Nuveen: labour market resilience buoys European city leasing outlook

It remains to be seen whether the negative external environment will eventually “spoil the party,” says Nuveen, but for now the underlying trend in take-up is well above its 10-year average by a factor of +20% in most office markets, rising to +45% and +60% above average in Milan and Rome, respectively.

Technology and creative sectors are driving the demand for space, along with serviced office operators, according to Nuveen.
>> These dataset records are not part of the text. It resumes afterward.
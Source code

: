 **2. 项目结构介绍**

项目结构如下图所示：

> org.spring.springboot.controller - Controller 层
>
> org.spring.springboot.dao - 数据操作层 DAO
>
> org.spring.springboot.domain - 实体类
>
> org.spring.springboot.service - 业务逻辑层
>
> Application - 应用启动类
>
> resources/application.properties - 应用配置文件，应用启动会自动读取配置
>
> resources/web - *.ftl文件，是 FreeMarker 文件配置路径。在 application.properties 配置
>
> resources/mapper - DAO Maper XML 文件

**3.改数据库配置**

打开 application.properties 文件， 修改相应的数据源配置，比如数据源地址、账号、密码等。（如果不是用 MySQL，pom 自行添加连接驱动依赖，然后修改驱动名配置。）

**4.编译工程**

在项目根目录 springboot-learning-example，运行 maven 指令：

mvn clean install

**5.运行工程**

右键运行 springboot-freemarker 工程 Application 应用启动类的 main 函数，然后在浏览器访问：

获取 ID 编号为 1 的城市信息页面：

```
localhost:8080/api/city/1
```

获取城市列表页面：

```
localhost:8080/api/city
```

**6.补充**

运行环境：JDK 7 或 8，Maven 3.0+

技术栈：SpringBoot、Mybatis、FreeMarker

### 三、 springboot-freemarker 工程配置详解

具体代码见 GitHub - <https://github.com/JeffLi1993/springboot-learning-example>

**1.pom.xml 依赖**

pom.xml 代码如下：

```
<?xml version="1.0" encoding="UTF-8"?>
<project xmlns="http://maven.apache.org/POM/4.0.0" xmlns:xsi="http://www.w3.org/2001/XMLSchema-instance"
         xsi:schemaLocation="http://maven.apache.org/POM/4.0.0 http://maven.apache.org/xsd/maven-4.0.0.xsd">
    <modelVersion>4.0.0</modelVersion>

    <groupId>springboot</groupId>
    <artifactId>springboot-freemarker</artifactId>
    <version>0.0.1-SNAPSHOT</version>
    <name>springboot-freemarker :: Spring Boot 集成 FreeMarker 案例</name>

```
Some markets experienced a relatively quiet start to the year, including the Tier 1 cities of Frankfurt, Munich, Paris CBD and London West End & Midtown.
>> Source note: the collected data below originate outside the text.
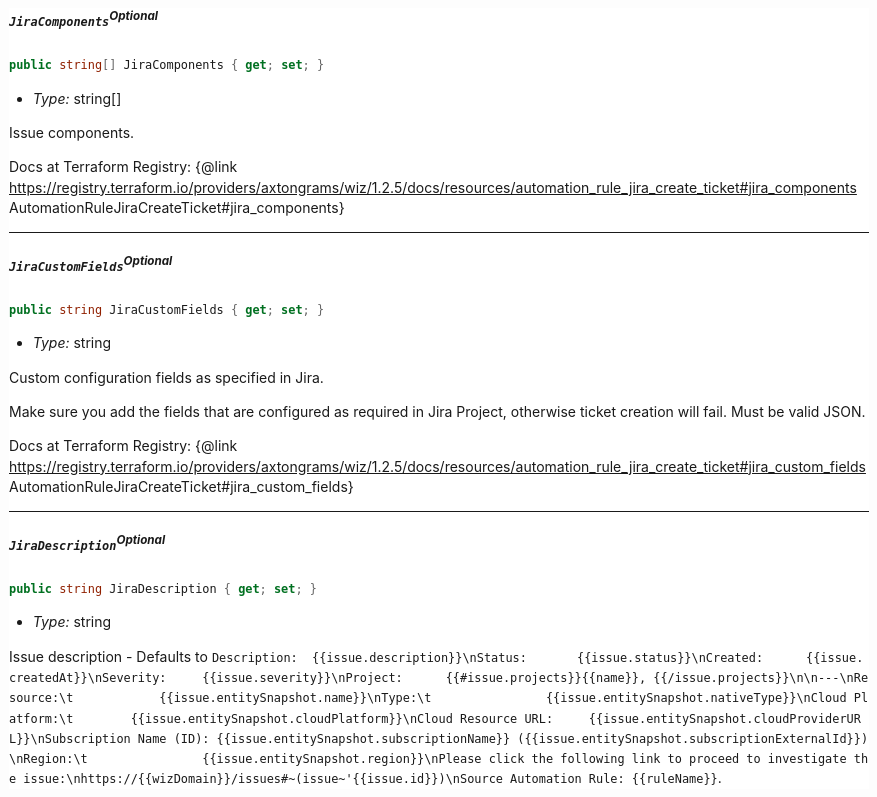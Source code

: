 ##### `JiraComponents`<sup>Optional</sup> <a name="JiraComponents" id="rhizo-co-terraform-provider-wiz.automationRuleJiraCreateTicket.AutomationRuleJiraCreateTicketConfig.property.jiraComponents"></a>

```csharp
public string[] JiraComponents { get; set; }
```

- *Type:* string[]

Issue components.

Docs at Terraform Registry: {@link https://registry.terraform.io/providers/axtongrams/wiz/1.2.5/docs/resources/automation_rule_jira_create_ticket#jira_components AutomationRuleJiraCreateTicket#jira_components}

---

##### `JiraCustomFields`<sup>Optional</sup> <a name="JiraCustomFields" id="rhizo-co-terraform-provider-wiz.automationRuleJiraCreateTicket.AutomationRuleJiraCreateTicketConfig.property.jiraCustomFields"></a>

```csharp
public string JiraCustomFields { get; set; }
```

- *Type:* string

Custom configuration fields as specified in Jira.

Make sure you add the fields that are configured as required in Jira Project, otherwise ticket creation will fail. Must be valid JSON.

Docs at Terraform Registry: {@link https://registry.terraform.io/providers/axtongrams/wiz/1.2.5/docs/resources/automation_rule_jira_create_ticket#jira_custom_fields AutomationRuleJiraCreateTicket#jira_custom_fields}

---

##### `JiraDescription`<sup>Optional</sup> <a name="JiraDescription" id="rhizo-co-terraform-provider-wiz.automationRuleJiraCreateTicket.AutomationRuleJiraCreateTicketConfig.property.jiraDescription"></a>

```csharp
public string JiraDescription { get; set; }
```

- *Type:* string

Issue description     - Defaults to `Description:  {{issue.description}}\nStatus:       {{issue.status}}\nCreated:      {{issue.createdAt}}\nSeverity:     {{issue.severity}}\nProject:      {{#issue.projects}}{{name}}, {{/issue.projects}}\n\n---\nResource:\t            {{issue.entitySnapshot.name}}\nType:\t                {{issue.entitySnapshot.nativeType}}\nCloud Platform:\t        {{issue.entitySnapshot.cloudPlatform}}\nCloud Resource URL:     {{issue.entitySnapshot.cloudProviderURL}}\nSubscription Name (ID): {{issue.entitySnapshot.subscriptionName}} ({{issue.entitySnapshot.subscriptionExternalId}})\nRegion:\t                {{issue.entitySnapshot.region}}\nPlease click the following link to proceed to investigate the issue:\nhttps://{{wizDomain}}/issues#~(issue~'{{issue.id}})\nSource Automation Rule: {{ruleName}}`.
This can in part be explained by a lack of suitable product, particularly in Paris CBD where the vacancy rate has subsided to 1.8%. In Tier 2 cities, Benelux cities generally had a quiet start to the year. Even Amsterdam’s exceptionally strong performance in Q4 2018 gave way to a below-par start to 2019. Again, part of the reason is lack of product in those sub-markets in which tenants desire. The benchmark prime rent increased by 6% over the first three months of 2019, Nuveen reports.
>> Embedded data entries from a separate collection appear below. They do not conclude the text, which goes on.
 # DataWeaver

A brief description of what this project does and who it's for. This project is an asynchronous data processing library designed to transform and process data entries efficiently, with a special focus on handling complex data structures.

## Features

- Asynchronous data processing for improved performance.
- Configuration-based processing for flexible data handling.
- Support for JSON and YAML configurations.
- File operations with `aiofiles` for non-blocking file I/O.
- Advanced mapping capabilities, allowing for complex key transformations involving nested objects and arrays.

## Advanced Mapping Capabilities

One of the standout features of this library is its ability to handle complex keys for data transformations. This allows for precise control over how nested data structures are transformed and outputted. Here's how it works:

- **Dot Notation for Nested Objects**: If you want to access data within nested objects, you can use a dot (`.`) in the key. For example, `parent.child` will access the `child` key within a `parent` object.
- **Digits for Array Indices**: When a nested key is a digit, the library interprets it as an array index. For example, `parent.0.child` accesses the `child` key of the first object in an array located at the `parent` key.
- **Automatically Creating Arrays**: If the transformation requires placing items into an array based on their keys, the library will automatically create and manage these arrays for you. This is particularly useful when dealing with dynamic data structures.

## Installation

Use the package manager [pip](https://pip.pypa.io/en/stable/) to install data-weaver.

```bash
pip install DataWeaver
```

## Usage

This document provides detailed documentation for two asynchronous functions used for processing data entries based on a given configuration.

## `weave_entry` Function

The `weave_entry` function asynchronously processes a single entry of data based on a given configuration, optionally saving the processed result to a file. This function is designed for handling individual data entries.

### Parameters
Stefan Wundrak, Head of Research, Europe, at Nuveen Real Estate, explains:

“We are very positive about growth over the short term. Even in London, the balance between availability and take up is tight across most sub-markets. Looking ahead, we must acknowledge that nominal rents are relatively high in many cities, notably Stockholm, Berlin and Amsterdam – the stars of the current cycle – but also in other German cities.

“By contrast, the Iberian markets look set for further catch up growth. With supply relatively disciplined across the continent, the business cycle is likely to be the key disruptor to an otherwise rosy outlook. Even here, inflation is unlikely to underpin rising interest rates any time soon. It therefore leaves an unpredictable sector specific or more generalised financial market shock to provide the harbinger of the next downcycle. Until that situation occurs, the good times can roll.”